By common consent, Fakhreldine is the best Lebanese restaurant in London, which, let's face it, isn't saying very much. It's a little like describing Boscombe Road as the smartest street in Shepherd's Bush or the Octavia RS as the fastest production car Skoda has ever built. The Lebanon, after all, isn't known for its great culinary tradition. Indeed, I'm not sure I could distinguish Lebanese food from any other Middle Eastern cuisine. It all tastes the same, doesn't it? Humus and flatbread anyone?
Fakhreldine, though, is supposed to be different. It used to offer fairly standard Middle Eastern fare, but that all changed last year when the owner, Adib Ayache, passed on the reins to his son, Omar. Rather confusingly, Omar decided to partner up with another young man called Omar--when it comes to naming their sons, the Arabs are no more creative than they are in the kitchen--and the two of them set about dragging this Piccadilly fixture into the 21st Century.

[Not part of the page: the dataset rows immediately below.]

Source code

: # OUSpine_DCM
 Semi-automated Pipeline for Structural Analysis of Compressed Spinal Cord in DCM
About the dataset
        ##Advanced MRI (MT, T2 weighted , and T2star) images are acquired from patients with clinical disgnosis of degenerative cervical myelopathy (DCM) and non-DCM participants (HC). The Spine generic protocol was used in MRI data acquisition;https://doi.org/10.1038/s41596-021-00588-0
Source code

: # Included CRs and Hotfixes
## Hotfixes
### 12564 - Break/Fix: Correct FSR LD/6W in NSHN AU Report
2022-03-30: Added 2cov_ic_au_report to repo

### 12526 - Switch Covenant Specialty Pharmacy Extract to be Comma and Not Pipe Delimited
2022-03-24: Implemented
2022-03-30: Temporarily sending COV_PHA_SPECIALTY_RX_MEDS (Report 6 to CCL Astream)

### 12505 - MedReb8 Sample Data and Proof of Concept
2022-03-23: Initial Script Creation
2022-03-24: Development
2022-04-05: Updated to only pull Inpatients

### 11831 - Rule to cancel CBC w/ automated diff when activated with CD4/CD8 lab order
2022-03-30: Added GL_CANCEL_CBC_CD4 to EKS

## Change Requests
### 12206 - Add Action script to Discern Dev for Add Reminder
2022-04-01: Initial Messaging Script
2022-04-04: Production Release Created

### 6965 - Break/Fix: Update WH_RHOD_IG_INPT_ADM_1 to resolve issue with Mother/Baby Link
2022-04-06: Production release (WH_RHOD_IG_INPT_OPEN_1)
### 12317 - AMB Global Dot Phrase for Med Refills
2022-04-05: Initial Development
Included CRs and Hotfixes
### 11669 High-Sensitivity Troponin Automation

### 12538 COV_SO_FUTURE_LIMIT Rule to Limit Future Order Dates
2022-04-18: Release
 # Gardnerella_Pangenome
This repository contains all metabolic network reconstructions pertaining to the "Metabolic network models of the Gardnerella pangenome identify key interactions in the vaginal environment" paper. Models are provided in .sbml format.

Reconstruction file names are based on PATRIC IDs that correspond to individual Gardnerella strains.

First to go was the décor which looked as though it had been knocked up by the set designer of Michael Powell's version of The Thief of Baghdad. Out went the mosaics and magic carpets and in came the suede banquettes and frosted glass. It's now indistinguishable from every other high-end restaurant in London--the designer was Rana Salam but it could easily have been David Collins. The customers, too, appear to have been westernised. It used to attract Arab sheiks, complete with white sheets and fan belts round their heads, but now it's full of sleek young men in designer shirts accompanied by fabulously pretty girls. As one of my dining companions, a Chilean oil trader, put it, "For 30 years it was Saudi Arabia. Now it's Dubai."
More importantly, the two Omars brought in a new chef in the form of Karim Haidar, a Lebanese who emigrated to Paris in 1985 and opened his own restaurant in 1999. He called it L'Automne a Pekin, after the novel of the same name by Boris Vian, but changed it to Au 29 when the customers kept complaining that there were no spring rolls on the menu. It was impressed upon me by the Chilean oil trader, who's an expert at handling over-sensitive Arabs, that Mr Haidar is very serious about his food and wouldn't appreciate it if I started making jokes about Bubble and Sheep and the Souk of the Day. I decided against asking the waitress--a very pretty blonde called Anna--if she had any testicles.
Since there were three of us, we decided to order an assortment of mezze dishes at £22 a head, as well as two main courses from the a la carte menu. This was almost certainly too much, but my Chilean friend advised me that in Middle Eastern restaurants it's considered impolite to eat everything on the table. Indeed, unless we left at least 50%, Mr Haidar would be deeply offended. As it turned out, this wasn't very difficult.
I was expecting something exotic and extraordinary, the Lebanese equivalent of El Bulli in Spain, so I was a little surprised when the waitress reappeared with flat bread and humus. This was followed by stuffed vine leaves, lamb chipolatas, tabboule, yoghurt dip and aubergine puree. Shurely shome mishtake, I thought. It was perfectly alright, but it was the same old crap they dish up in every Middle Eastern restaurant. What happened to the 19 years Karim Haidar spent in Paris?
The two main courses weren't much better. One was a baked sea bream, the other some kind of asparagus concoction, and they confirmed my suspicion that Middle Eastern food is nearly always overcooked. The governing principle seems to be to cook something for as long as you possibly can, only whipping it off the stove when it threatens to turn into mush. The closer you can get to that disintegration point, the better. It's like a game of chicken. I can imagine a contest in which whole teams of Middle Eastern chefs stand around a giant stove and dare each other to take their pans off first. Last man cooking wins.
I feel guilty about giving Fakhreldine a bad review. The two Omars have clearly done everything in their power to modernise it, but, given the raw material, there's only so much they can do. For 30 years, Fakhreldine was the best Lebanese restaurant in London and, in spite of all their efforts, it's still only the best Lebanese restaurant in London.